In order to develop therapies targeting clinically important outcomes relevant to respiratory compromise following cervical SCI, we sought to characterize the time course of PhMN loss and diaphragmatic dysfunction in a rat model of unilateral contusion SCI that targets the phrenic nucleus. Few studies have characterized the pathologic events taking place at the phrenic nucleus following contusion SCI. For example, using WBP, Golder and colleagues demonstrated that a single midcervical contusion injury modified the general ventilator response over a short time frame (i.e., 2 DPI).⁹ In a similar injury paradigm, Lane and colleagues extended these investigations by showing that diaphragm activity was chronically impaired following a bilateral midcervical contusion injury; however, general ventilatory parameters were unaffected.¹⁰

Our study demonstrates that following unilateral C4 contusion SCI, PhMN loss in the ipsilateral phrenic nucleus primarily occurs within the first 24 h post-injury.
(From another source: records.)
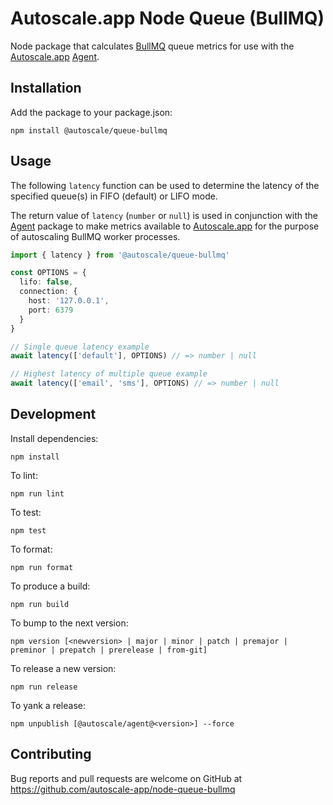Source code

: # Autoscale.app Node Queue (BullMQ)

Node package that calculates [BullMQ] queue metrics for use with the [Autoscale.app] [Agent].

## Installation

Add the package to your package.json:

    npm install @autoscale/queue-bullmq

## Usage

The following `latency` function can be used to determine the latency of the specified queue(s) in FIFO (default) or LIFO mode.

The return value of `latency` (`number` or `null`) is used in conjunction with the [Agent] package to make metrics available to [Autoscale.app] for the purpose of autoscaling BullMQ worker processes.

```ts
import { latency } from '@autoscale/queue-bullmq'

const OPTIONS = {
  lifo: false,
  connection: {
    host: '127.0.0.1',
    port: 6379
  }
}

// Single queue latency example
await latency(['default'], OPTIONS) // => number | null

// Highest latency of multiple queue example
await latency(['email', 'sms'], OPTIONS) // => number | null
```

## Development

Install dependencies:

    npm install

To lint:

    npm run lint

To test:

    npm test

To format:

    npm run format

To produce a build:

    npm run build

To bump to the next version:

    npm version [<newversion> | major | minor | patch | premajor | preminor | prepatch | prerelease | from-git]

To release a new version:

    npm run release

To yank a release:

    npm unpublish [@autoscale/agent@<version>] --force

## Contributing

Bug reports and pull requests are welcome on GitHub at https://github.com/autoscale-app/node-queue-bullmq

[Autoscale.app]: https://autoscale.app
[Agent]: https://github.com/autoscale-app/node-agent
[BullMQ]: https://github.com/taskforcesh/bullmq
Very early loss of motor neurons (i.e., between 12 and 24 h post-injury) has already been shown in thoracic contusion models,^15–17 further suggesting that therapeutic interventions targeting motor neuron sparing should be delivered within 1 DPI. Surprisingly, only a small extension of PhMN loss was observed over time, despite the progressive increase in lesion volume beyond 1 DPI. Consistent with our observations and other work,^2,15 Andrade and colleagues showed that secondary neurodegeneration is pronounced following moderate SCI, unlike following more severe injury.¹⁸ In our current study, the secondary degenerative process may have been minimized because of the severity of the initial 395 kD impact. In the present study, we examined overt PhMN loss caused by necrosis. However, other injury-related effects on respiratory neuron circuitry, such as damage to spared PhMNs, disruption of descending bulbospinal axons, and compromise in synaptic connections between these supraspinal neurons and spared PhMNs of the cervical spinal cord were not analyzed, and warrant further investigation, as they may be involved in pathophysiological outcomes.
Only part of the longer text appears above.